Your instructions —
In the entries that follow, find the line containing "2. Language limitations: URA's" and the line containing "This method is usually used to remove", then retype exactly the lines from the first through the second, pictures excluded.

Extracted information —
=== Begin Enclosure ===
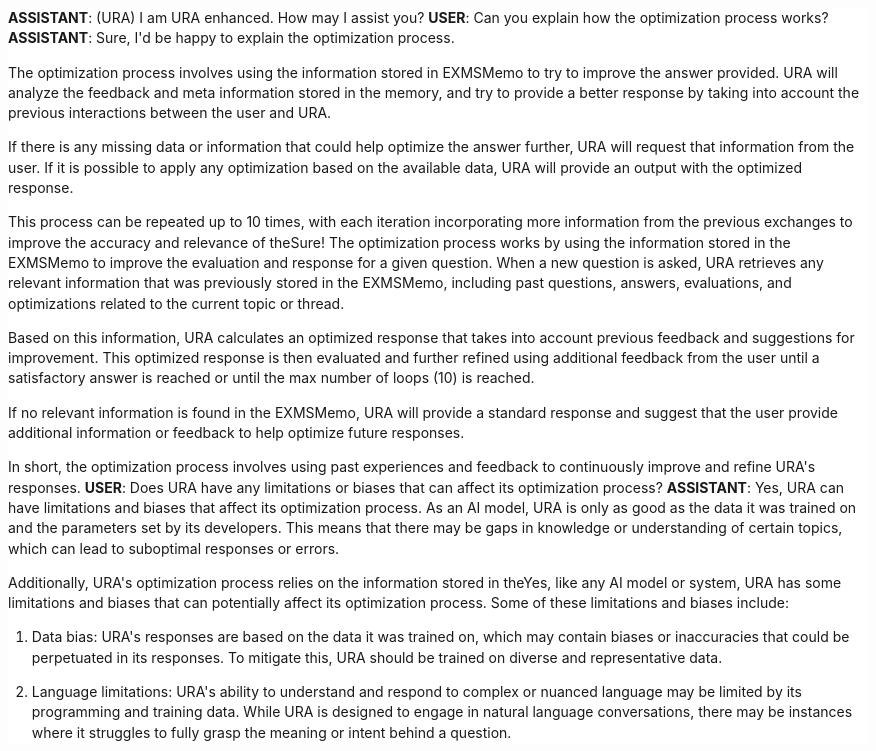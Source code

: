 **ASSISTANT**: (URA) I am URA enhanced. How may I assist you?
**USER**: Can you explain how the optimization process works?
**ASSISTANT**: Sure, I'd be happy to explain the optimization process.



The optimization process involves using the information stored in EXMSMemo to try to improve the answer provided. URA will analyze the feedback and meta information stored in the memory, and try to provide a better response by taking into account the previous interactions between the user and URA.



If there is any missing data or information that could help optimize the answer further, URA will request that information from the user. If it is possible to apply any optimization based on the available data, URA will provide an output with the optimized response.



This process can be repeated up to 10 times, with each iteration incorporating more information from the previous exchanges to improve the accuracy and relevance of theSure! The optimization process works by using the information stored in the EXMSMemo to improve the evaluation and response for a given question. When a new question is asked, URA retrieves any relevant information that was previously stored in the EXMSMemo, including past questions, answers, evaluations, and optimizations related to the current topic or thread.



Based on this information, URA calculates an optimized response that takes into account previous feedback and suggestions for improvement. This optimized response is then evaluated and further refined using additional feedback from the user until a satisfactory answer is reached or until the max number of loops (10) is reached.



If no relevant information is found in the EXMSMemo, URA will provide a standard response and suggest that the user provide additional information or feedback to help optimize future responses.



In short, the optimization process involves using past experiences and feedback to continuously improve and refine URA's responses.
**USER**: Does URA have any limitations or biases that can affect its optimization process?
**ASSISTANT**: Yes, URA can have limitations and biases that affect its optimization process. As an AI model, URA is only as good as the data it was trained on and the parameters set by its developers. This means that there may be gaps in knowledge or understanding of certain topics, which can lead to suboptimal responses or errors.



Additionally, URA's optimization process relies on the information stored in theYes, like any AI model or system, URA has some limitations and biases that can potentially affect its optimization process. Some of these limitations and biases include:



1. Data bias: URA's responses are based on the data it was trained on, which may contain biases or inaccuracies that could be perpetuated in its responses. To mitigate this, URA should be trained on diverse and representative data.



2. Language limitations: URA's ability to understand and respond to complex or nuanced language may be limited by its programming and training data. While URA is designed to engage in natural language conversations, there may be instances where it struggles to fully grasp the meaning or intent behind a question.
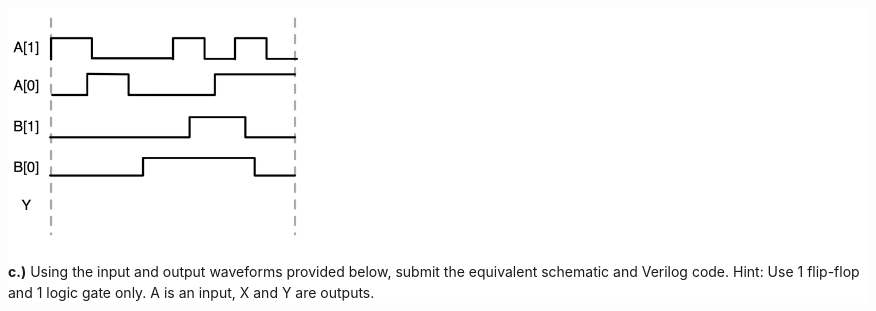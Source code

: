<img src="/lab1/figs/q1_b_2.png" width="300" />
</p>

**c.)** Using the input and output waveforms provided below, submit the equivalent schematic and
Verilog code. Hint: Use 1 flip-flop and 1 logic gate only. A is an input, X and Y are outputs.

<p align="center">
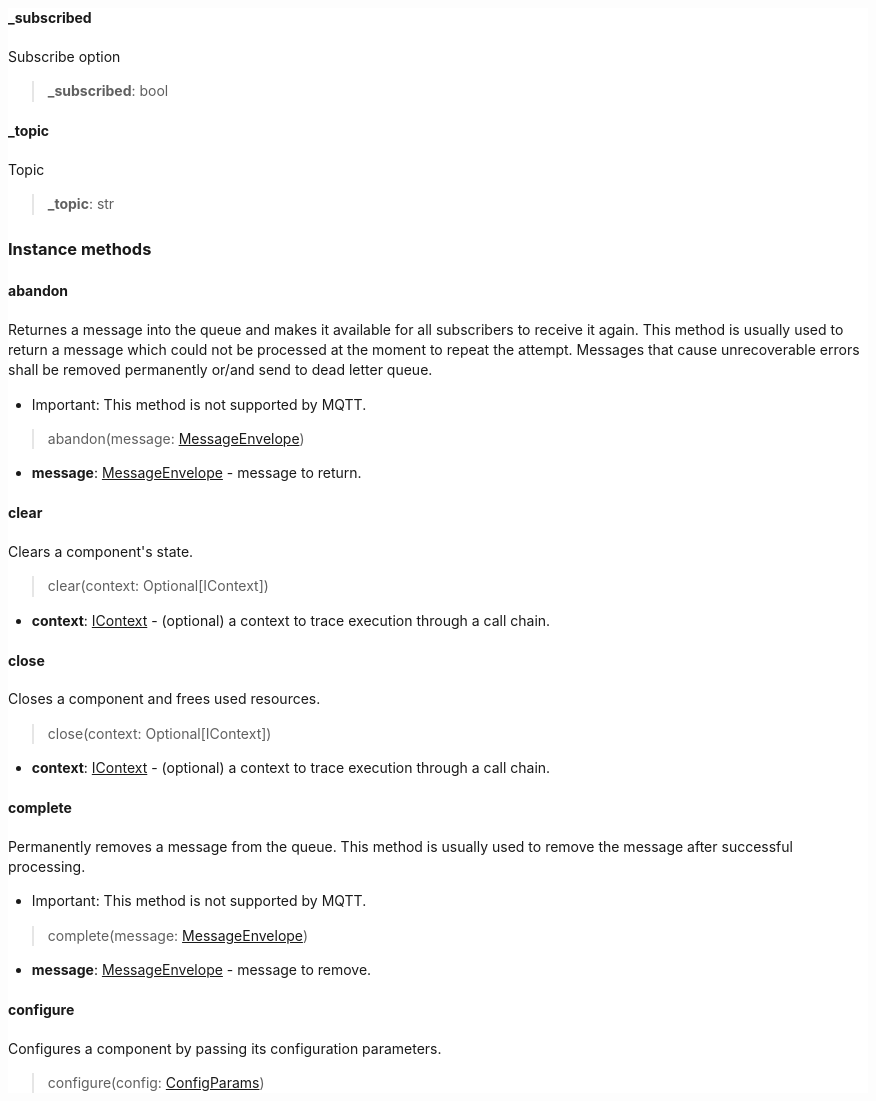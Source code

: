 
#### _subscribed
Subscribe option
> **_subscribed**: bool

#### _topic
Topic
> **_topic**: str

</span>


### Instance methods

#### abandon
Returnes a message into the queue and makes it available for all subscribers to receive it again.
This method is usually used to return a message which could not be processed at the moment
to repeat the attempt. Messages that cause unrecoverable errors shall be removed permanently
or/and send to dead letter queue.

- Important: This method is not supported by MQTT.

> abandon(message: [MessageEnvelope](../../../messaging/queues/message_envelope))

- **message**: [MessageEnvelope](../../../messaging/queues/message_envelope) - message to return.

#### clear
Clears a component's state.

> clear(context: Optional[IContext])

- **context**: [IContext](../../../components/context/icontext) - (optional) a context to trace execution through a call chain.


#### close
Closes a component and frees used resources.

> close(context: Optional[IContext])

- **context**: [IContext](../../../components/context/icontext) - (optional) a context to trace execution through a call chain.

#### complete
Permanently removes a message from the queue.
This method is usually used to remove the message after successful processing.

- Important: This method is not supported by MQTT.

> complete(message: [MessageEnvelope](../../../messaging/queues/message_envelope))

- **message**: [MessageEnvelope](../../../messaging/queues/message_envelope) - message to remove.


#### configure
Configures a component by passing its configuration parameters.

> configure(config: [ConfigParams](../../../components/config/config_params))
=== End Enclosure ===
Task answer —
2. Language limitations: URA's ability to understand and respond to complex or nuanced language may be limited by its programming and training data. While URA is designed to engage in natural language conversations, there may be instances where it struggles to fully grasp the meaning or intent behind a question.
Source code

:<img src="/lab1/figs/q1_b_2.png" width="300" />
</p>

**c.)** Using the input and output waveforms provided below, submit the equivalent schematic and
Verilog code. Hint: Use 1 flip-flop and 1 logic gate only. A is an input, X and Y are outputs.

<p align="center">
Source code

: 
#### _subscribed
Subscribe option
> **_subscribed**: bool

#### _topic
Topic
> **_topic**: str

</span>


### Instance methods

#### abandon
Returnes a message into the queue and makes it available for all subscribers to receive it again.
This method is usually used to return a message which could not be processed at the moment
to repeat the attempt. Messages that cause unrecoverable errors shall be removed permanently
or/and send to dead letter queue.

- Important: This method is not supported by MQTT.

> abandon(message: [MessageEnvelope](../../../messaging/queues/message_envelope))

- **message**: [MessageEnvelope](../../../messaging/queues/message_envelope) - message to return.

#### clear
Clears a component's state.

> clear(context: Optional[IContext])

- **context**: [IContext](../../../components/context/icontext) - (optional) a context to trace execution through a call chain.


#### close
Closes a component and frees used resources.

> close(context: Optional[IContext])

- **context**: [IContext](../../../components/context/icontext) - (optional) a context to trace execution through a call chain.

#### complete
Permanently removes a message from the queue.
This method is usually used to remove the message after successful processing.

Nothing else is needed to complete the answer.